TC
INDUSTRIAL GLASS CHEMICAL TEMPERING OVEN

Ctm Srl, working in glass field for a long time, proposes plants for the treatment of glass chemical tempering. The process is done at temperatures that do not cause optical deformation.
 

PROCESS
Glasses, loaded into a special rack are first pre-heated in thermo regulated oven able to move in special rail system , and then dipped into melted salt bath at 450° C where ionic exchange takes place.
The smaller ionium particles (contained in glass) are exchanged with the larger ones (contained in salt).
The major volume of salt ions compresses the superficial layer of glass increasing its resistance.
Thickness differences do not influence the result.

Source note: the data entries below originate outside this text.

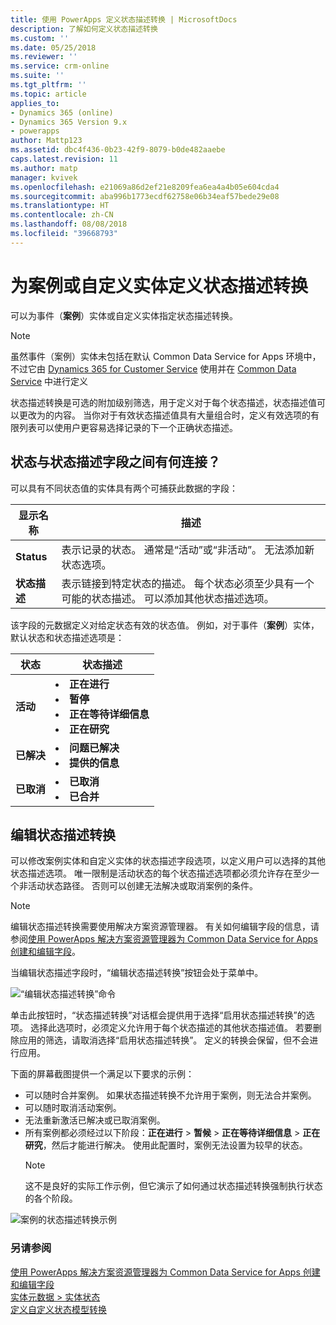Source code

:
 ```yaml
---
title: 使用 PowerApps 定义状态描述转换 | MicrosoftDocs
description: 了解如何定义状态描述转换
ms.custom: ''
ms.date: 05/25/2018
ms.reviewer: ''
ms.service: crm-online
ms.suite: ''
ms.tgt_pltfrm: ''
ms.topic: article
applies_to:
- Dynamics 365 (online)
- Dynamics 365 Version 9.x
- powerapps
author: Mattp123
ms.assetid: dbc4f436-0b23-42f9-8079-b0de482aaebe
caps.latest.revision: 11
ms.author: matp
manager: kvivek
ms.openlocfilehash: e21069a86d2ef21e8209fea6ea4a4b05e604cda4
ms.sourcegitcommit: aba996b1773ecdf62758e06b34eaf57bede29e08
ms.translationtype: HT
ms.contentlocale: zh-CN
ms.lasthandoff: 08/08/2018
ms.locfileid: "39668793"
---
```

# <a name="define-status-reason-transitions-for-the-case-or-custom-entities"></a>为案例或自定义实体定义状态描述转换

可以为事件（**案例**）实体或自定义实体指定状态描述转换。

> [!NOTE]
> 虽然事件（案例）实体未包括在默认 Common Data Service for Apps 环境中，不过它由 [Dynamics 365 for Customer Service](https://dynamics.microsoft.com/customer-service/) 使用并在 [Common Data Service](https://github.com/Microsoft/CDM/blob/master/schemaDocuments/core/applicationCommon/foundationCommon/crmCommon/service/Incident.cdm.json) 中进行定义
  
状态描述转换是可选的附加级别筛选，用于定义对于每个状态描述，状态描述值可以更改为的内容。 当你对于有效状态描述值具有大量组合时，定义有效选项的有限列表可以使用户更容易选择记录的下一个正确状态描述。  
  
<a name="BKMK_StatusAndStatusReasons"></a>

## <a name="what-is-the-connection-between-status-and-status-reason-fields"></a>状态与状态描述字段之间有何连接？  

可以具有不同状态值的实体具有两个可捕获此数据的字段：  
  
|显示名称|描述|  
|------------------|-----------------|  
|**Status**|表示记录的状态。 通常是“活动”或“非活动”。 无法添加新状态选项。|  
|**状态描述**|表示链接到特定状态的描述。 每个状态必须至少具有一个可能的状态描述。 可以添加其他状态描述选项。|  
  
该字段的元数据定义对给定状态有效的状态值。 例如，对于事件（**案例**）实体，默认状态和状态描述选项是：  
  
|状态|状态描述|  
|------------|-------------------|  
|**活动**|<li>**正在进行**</li><li>**暂停**</li><li>**正在等待详细信息**</li><li>**正在研究**</li>| 
|**已解决**|<li>**问题已解决**</li><li>**提供的信息**</li>|
|**已取消**|<li>**已取消**</li><li>**已合并**</li>|
  
  
<a name="BKMK_EditStatusReasonTransitions"></a>   

## <a name="edit-status-reason-transitions"></a>编辑状态描述转换
 
可以修改案例实体和自定义实体的状态描述字段选项，以定义用户可以选择的其他状态描述选项。 唯一限制是活动状态的每个状态描述选项都必须允许存在至少一个非活动状态路径。 否则可以创建无法解决或取消案例的条件。  

> [!NOTE]
> 编辑状态描述转换需要使用解决方案资源管理器。 有关如何编辑字段的信息，请参阅[使用 PowerApps 解决方案资源管理器为 Common Data Service for Apps 创建和编辑字段](create-edit-field-solution-explorer.md)。
  
 当编辑状态描述字段时，“编辑状态描述转换”按钮会处于菜单中。 

![“编辑状态描述转换”命令](media/status-reason-transitions-command.png)

单击此按钮时，“状态描述转换”对话框会提供用于选择“启用状态描述转换”的选项。 选择此选项时，必须定义允许用于每个状态描述的其他状态描述值。 若要删除应用的筛选，请取消选择“启用状态描述转换”。 定义的转换会保留，但不会进行应用。  
  
下面的屏幕截图提供一个满足以下要求的示例： 
 
- 可以随时合并案例。 如果状态描述转换不允许用于案例，则无法合并案例。  
- 可以随时取消活动案例。  
- 无法重新激活已解决或已取消案例。  
- 所有案例都必须经过以下阶段：**正在进行** > **暂候** > **正在等待详细信息** >  **正在研究**，然后才能进行解决。 使用此配置时，案例无法设置为较早的状态。  
  > [!NOTE]
  >  这不是良好的实际工作示例，但它演示了如何通过状态描述转换强制执行状态的各个阶段。  
  
 ![案例的状态描述转换示例](media/status-reason-transitions-example.PNG)  
  
### <a name="see-also"></a>另请参阅  

[使用 PowerApps 解决方案资源管理器为 Common Data Service for Apps 创建和编辑字段](create-edit-field-solution-explorer.md)<br />
[实体元数据 > 实体状态](/powerapps/developer/common-data-service/entity-metadata#entity-states)<br />
[定义自定义状态模型转换](/dynamics365/customer-engagement/developer/define-custom-state-model-transitions)

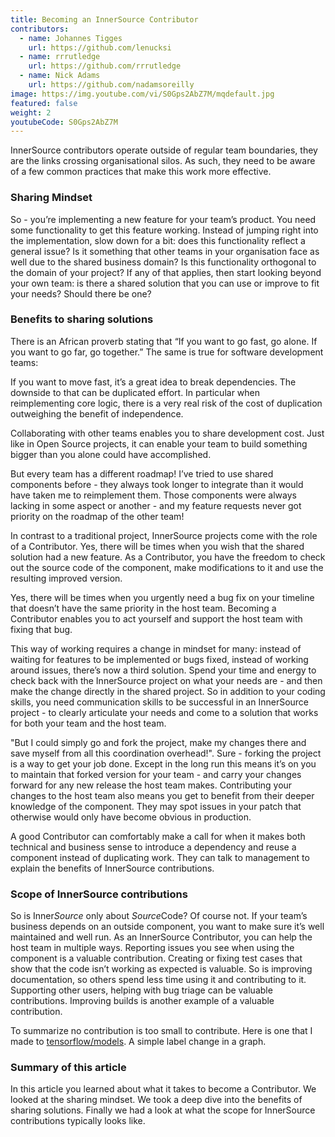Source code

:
 ```yaml
---
title: Becoming an InnerSource Contributor
contributors:
  - name: Johannes Tigges
    url: https://github.com/lenucksi
  - name: rrrutledge
    url: https://github.com/rrrutledge
  - name: Nick Adams
    url: https://github.com/nadamsoreilly
image: https://img.youtube.com/vi/S0Gps2AbZ7M/mqdefault.jpg
featured: false
weight: 2
youtubeCode: S0Gps2AbZ7M
---
```

<div class="paragraph">
<p>InnerSource contributors operate outside of regular team boundaries, they are the links crossing organisational silos. As such, they need to be aware of a few common practices that make this work more effective.</p>
</div>
<div class="sect2">
<h3 id="_sharing_mindset">Sharing Mindset</h3>
<div class="paragraph">
<p>So - you&#8217;re implementing a new feature for your team&#8217;s product. You need some functionality to get this feature working. Instead of jumping right into the implementation, slow down for a bit: does this functionality reflect a general issue? Is it something that other teams in your organisation face as well due to the shared business domain? Is this functionality orthogonal to the domain of your project? If any of that applies, then start looking beyond your own team: is there a shared solution that you can use or improve to fit your needs? Should there be one?</p>
</div>
</div>
<div class="sect2">
<h3 id="_benefits_to_sharing_solutions">Benefits to sharing solutions</h3>
<div class="paragraph">
<p>There is an African proverb stating that &#8220;If you want to go fast, go alone. If you want to go far, go together.&#8221; The same is true for software development teams:</p>
</div>
<div class="paragraph">
<p>If you want to move fast, it&#8217;s a great idea to break dependencies. The downside to that can be duplicated effort. In particular when reimplementing core logic, there is a very real risk of the cost of duplication outweighing the benefit of independence.</p>
</div>
<div class="paragraph">
<p>Collaborating with other teams enables you to share development cost. Just like in Open Source projects, it can enable your team to build something bigger than you alone could have accomplished.</p>
</div>
<div class="paragraph">
<p>But every team has a different roadmap! I&#8217;ve tried to use shared components before - they always took longer to integrate than it would have taken me to reimplement them. Those components were always lacking in some aspect or another - and my feature requests never got priority on the roadmap of the other team!</p>
</div>
<div class="paragraph">
<p>In contrast to a traditional project, InnerSource projects come with the role of a Contributor. Yes, there will be times when you wish that the shared solution had a new feature. As a Contributor, you have the freedom to check out the source code of the component, make modifications to it and use the resulting improved version.</p>
</div>
<div class="paragraph">
<p>Yes, there will be times when you urgently need a bug fix on your timeline that doesn&#8217;t have the same priority in the host team. Becoming a Contributor enables you to act yourself and support the host team with fixing that bug.</p>
</div>
<div class="paragraph">
<p>This way of working requires a change in mindset for many: instead of waiting for features to be implemented or bugs fixed, instead of working around issues, there&#8217;s now a third solution. Spend your time and energy to check back with the InnerSource project on what your needs are - and then make the change directly in the shared project. So in addition to your coding skills, you need communication skills to be successful in an InnerSource project - to clearly articulate your needs and come to a solution that works for both your team and the host team.</p>
</div>
<div class="paragraph">
<p>"But I could simply go and fork the project, make my changes there and save myself from all this coordination overhead!". Sure - forking the project is a way to get your job done. Except in the long run this means it&#8217;s on you to maintain that forked version for your team - and carry your changes forward for any new release the host team makes. Contributing your changes to the host team also means you get to benefit from their deeper knowledge of the component. They may spot issues in your patch that otherwise would only have become obvious in production.</p>
</div>
<div class="paragraph">
<p>A good Contributor can comfortably make a call for when it makes both technical and business sense to introduce a dependency and reuse a component instead of duplicating work. They can talk to management to explain the benefits of InnerSource contributions.</p>
</div>
</div>
<div class="sect2">
<h3 id="_scope_of_innersource_contributions">Scope of InnerSource contributions</h3>
<div class="paragraph">
<p>So is Inner<em>Source</em> only about <em>Source</em>Code? Of course not. If your team&#8217;s business depends on an outside component, you want to make sure it&#8217;s well maintained and well run. As an InnerSource Contributor, you can help the host team in multiple ways. Reporting issues you see when using the component is a valuable contribution. Creating or fixing test cases that show that the code isn&#8217;t working as expected is valuable. So is improving documentation, so others spend less time using it and contributing to it. Supporting other users, helping with bug triage can be valuable contributions. Improving builds is another example of a valuable contribution.</p>
</div>
<div class="paragraph">
<p>To summarize no contribution is too small to contribute. Here is one that I made
to <a href="https://github.com/tensorflow/models/pull/4784">tensorflow/models</a>. A simple label change in a graph.</p>
</div>
</div>
<div class="sect2">
<h3 id="_summary_of_this_article">Summary of this article</h3>
<div class="paragraph">
<p>In this article you learned about what it takes to become a Contributor. We looked at the sharing mindset. We took a deep dive into the benefits of sharing solutions. Finally we had a look at what the scope for InnerSource contributions typically looks like.</p>
</div>
</div>
<!--- This file autogenerated from https://github.com/InnerSourceCommons/InnerSourceLearningPath/blob/main/scripts -->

The internal layer of the glass does not participate in the exchange which only involves a thin superficial  layer having a uniform thickness.
At the end of tempering treatment that last from 16 hrs till 36 hrs, glasses  are  positioned  into the thermo regulated oven to have a controlled  cooling phase and subsequently  translated to unloading zone and then washed in order to remove all excess salt particles.
 

ADVANTAGES

• No optical distortion.
• Uncomplicated treatment application.
• Glasses in different colors, shapes, thicknesses can be simultaneously tempered in the same bath.
• Result repeatability is excellent-glasses are guaranteed to be "impact resistant".
• Even glasses less than 3 mm. thick can be hardened.
• Glasses chemically tempered can be edged at the grinding wheel without risk of breakage.
• Loss of resistance from this procedure can be recovered through a rapid tempering cycle.
• More surface resistance to oxidation.

CHARACTERISTICS
Chemical Tempering of Glass is achieved by immersing the glass to be treated in a potassium salt bath at temperatures in excess of 400°C, producing an exchange between the sodium ions (Na+) in the surface of the glass and the potassium ions (K+) in the salt. This ion exchange of potassium (K+) with its larger dimensions in place of sodium (Na+) of smaller diameter, establishes a compressive stress where this takes place: at the surfaces and edges of the sheet. These forces are compensated for by internal tensile stresses present within the glass. As a matter of fact chemical tempering produces higher surface stresses and lower internal stresses than thermally tempered glass: the surface stresses obtained in the
case of chemically tempered glass mean a notable increase in resistance to flexing, one of the main requirements of such a product. The properties of mechanical resistance to flexing of a chemically tempered glass are approximately 5 to 10 times higher than those of a thermally tempered glass subjected to the same forces. This special production process also increases resistance to impact: a thermally tempered glass has a resistance to impact, with a steel sphere, approximately twice that of normal glass, the resistance of chemically tempered glass exceeds that of normal glass by some 5 times.

WHY
Chemical Tempering becomes necessary in the following situations:
 

• when the thickness of the glass to be tempered is less than 3 mm (difficult to carry out with thermal tempering);
• when we want to achieve a mechanical resistance superior of a thermal tempering;
• when we need to maintain optimum optical properties;
• when we want to obtain glasses with  complex bending,  different colours and thickness;
• when we want to obtain more oxidation resistance on glass surface.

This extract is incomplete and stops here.